Could you find each line of the data below that contains the word "sobreexplotación" and copy those lines?
(Study material begins)
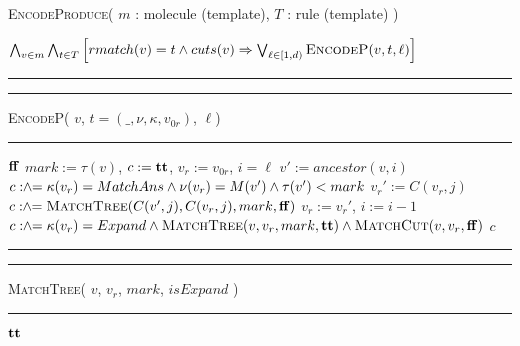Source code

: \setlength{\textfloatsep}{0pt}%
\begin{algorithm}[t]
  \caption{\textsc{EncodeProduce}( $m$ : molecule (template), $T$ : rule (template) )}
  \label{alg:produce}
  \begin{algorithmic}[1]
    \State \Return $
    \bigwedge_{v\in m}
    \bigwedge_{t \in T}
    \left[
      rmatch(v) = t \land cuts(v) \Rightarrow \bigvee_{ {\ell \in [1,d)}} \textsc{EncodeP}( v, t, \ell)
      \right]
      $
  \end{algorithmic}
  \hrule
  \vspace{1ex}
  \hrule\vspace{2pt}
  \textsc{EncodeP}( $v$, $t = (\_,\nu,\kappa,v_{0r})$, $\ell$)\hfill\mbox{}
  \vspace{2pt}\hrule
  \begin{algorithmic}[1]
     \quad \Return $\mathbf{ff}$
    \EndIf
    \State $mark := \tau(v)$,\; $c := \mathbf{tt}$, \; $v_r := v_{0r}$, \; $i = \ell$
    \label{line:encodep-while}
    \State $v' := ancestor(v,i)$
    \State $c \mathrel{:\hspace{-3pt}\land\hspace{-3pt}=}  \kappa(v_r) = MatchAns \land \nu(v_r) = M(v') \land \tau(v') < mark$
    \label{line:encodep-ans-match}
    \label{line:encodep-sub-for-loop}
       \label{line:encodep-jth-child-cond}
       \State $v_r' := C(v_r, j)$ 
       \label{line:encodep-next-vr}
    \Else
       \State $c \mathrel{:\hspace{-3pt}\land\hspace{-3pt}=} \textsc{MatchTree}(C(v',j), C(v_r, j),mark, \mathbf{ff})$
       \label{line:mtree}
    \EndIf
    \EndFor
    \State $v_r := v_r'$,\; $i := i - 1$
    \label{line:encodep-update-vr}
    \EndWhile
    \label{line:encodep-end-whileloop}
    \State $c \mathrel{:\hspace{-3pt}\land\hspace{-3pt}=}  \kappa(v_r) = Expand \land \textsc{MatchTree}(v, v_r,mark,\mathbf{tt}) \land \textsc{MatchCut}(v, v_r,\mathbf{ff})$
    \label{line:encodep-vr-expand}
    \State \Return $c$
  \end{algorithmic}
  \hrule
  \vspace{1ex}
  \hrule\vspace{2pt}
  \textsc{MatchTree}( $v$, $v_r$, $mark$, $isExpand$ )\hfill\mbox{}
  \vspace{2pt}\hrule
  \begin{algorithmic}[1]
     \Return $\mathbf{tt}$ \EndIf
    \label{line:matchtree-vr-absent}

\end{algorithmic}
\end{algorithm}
(Study material ends)
(Study material begins)
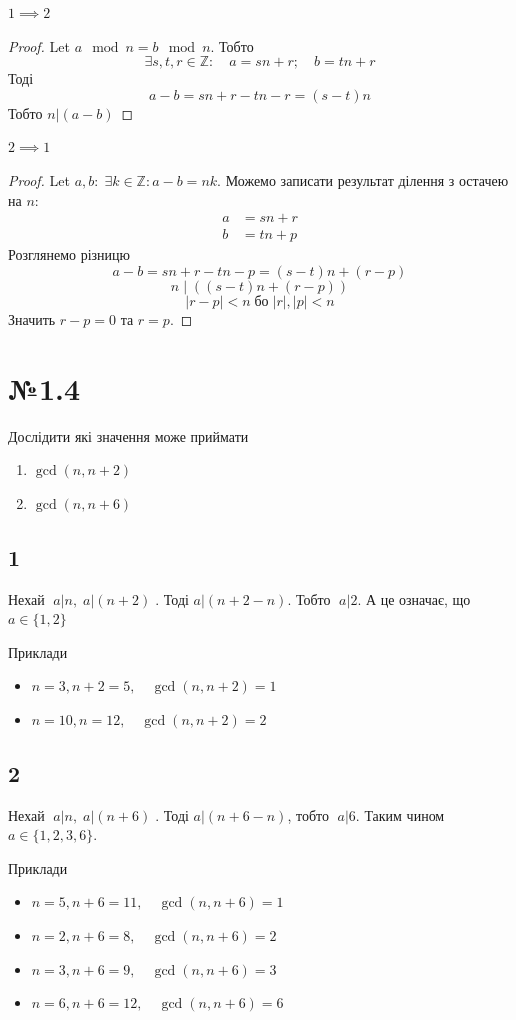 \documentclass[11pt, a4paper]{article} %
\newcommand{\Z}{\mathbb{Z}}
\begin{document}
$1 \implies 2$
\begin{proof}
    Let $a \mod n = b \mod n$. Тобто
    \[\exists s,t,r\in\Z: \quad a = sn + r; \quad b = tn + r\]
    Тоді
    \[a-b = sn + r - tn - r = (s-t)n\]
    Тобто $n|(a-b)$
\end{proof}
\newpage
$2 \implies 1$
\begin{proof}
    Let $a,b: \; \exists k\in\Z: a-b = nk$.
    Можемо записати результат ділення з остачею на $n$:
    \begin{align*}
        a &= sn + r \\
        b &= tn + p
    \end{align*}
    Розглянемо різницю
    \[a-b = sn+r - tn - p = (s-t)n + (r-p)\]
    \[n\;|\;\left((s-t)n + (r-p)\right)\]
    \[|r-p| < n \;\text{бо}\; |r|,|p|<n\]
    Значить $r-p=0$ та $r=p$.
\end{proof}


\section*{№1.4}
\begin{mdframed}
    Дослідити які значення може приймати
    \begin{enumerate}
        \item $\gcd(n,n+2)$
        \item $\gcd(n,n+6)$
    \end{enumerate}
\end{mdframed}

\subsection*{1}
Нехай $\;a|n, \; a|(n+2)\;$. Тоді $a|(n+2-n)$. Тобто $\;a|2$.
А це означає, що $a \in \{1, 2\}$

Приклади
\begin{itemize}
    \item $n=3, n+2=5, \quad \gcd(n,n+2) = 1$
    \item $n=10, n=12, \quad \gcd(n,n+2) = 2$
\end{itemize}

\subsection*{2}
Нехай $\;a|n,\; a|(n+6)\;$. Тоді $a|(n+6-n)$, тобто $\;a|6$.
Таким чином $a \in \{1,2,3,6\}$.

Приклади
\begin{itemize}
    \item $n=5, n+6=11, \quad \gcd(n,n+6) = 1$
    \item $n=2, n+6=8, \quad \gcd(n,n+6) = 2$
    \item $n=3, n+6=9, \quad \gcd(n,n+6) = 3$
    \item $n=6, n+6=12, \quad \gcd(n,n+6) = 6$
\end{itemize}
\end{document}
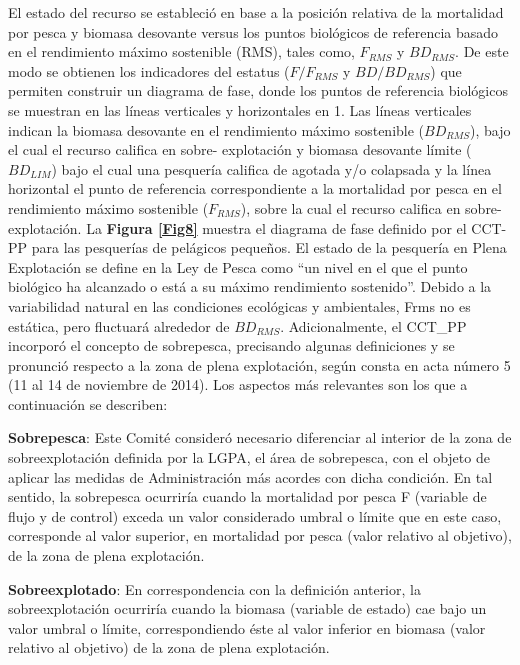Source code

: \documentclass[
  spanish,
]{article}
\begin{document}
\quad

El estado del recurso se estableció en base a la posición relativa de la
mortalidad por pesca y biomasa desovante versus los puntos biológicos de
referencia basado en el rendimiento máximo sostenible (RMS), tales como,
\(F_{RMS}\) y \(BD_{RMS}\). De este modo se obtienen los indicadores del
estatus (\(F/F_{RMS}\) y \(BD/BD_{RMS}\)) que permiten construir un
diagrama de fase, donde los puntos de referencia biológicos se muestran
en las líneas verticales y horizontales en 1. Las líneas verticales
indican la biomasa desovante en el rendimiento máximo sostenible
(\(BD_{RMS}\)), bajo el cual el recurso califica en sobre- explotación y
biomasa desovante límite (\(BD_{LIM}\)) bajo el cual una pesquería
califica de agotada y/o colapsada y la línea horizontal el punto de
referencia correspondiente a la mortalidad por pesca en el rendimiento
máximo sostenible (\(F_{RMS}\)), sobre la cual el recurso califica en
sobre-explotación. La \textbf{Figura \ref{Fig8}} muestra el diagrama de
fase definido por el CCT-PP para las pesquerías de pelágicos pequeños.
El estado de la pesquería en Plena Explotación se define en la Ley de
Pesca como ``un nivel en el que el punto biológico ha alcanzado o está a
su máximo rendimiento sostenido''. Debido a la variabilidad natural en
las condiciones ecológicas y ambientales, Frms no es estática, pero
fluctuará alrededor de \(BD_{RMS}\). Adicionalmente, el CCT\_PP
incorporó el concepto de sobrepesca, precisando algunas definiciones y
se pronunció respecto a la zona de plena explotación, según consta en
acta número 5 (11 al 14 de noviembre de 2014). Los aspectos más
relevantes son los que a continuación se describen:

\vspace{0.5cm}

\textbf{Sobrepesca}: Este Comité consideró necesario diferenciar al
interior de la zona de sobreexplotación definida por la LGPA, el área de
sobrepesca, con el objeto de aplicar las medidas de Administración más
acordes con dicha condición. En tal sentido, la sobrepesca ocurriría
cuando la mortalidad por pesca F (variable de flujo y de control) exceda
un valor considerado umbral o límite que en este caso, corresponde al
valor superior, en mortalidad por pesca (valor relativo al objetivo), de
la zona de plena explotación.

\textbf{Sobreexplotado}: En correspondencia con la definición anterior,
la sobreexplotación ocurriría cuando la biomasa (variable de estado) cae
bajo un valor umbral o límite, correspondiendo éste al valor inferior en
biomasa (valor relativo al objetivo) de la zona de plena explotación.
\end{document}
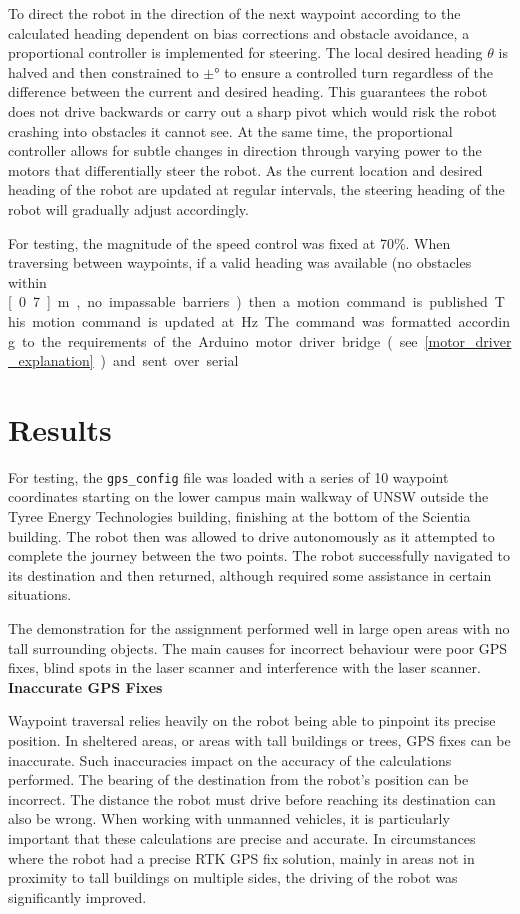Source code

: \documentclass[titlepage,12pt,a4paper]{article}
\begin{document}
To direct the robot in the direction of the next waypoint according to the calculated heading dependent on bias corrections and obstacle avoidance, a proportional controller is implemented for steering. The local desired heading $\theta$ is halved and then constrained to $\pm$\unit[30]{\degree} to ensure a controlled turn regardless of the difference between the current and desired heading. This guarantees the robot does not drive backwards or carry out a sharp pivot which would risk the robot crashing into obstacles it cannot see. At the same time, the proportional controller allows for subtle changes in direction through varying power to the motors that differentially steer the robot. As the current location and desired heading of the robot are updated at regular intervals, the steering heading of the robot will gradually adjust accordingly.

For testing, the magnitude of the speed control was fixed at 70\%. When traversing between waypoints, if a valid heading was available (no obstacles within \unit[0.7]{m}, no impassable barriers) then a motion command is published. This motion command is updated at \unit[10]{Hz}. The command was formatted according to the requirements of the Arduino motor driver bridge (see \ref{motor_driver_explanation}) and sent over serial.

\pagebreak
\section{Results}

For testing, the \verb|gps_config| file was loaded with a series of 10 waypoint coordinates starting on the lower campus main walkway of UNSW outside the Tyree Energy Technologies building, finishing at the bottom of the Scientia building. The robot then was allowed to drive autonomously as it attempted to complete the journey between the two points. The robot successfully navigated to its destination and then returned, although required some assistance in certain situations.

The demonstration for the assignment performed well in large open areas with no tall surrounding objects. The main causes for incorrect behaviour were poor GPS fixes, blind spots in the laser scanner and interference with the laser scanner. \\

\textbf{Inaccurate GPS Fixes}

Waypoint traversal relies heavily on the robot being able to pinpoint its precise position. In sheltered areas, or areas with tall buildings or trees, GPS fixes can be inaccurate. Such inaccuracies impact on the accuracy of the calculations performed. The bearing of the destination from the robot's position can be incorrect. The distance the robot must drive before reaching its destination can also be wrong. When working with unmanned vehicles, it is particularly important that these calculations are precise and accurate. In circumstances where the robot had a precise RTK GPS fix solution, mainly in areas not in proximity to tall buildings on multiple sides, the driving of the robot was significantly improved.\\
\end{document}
(Study material ends)
## Exercise output
interior de la zona de sobreexplotación definida por la LGPA, el área de
la sobreexplotación ocurriría cuando la biomasa (variable de estado) cae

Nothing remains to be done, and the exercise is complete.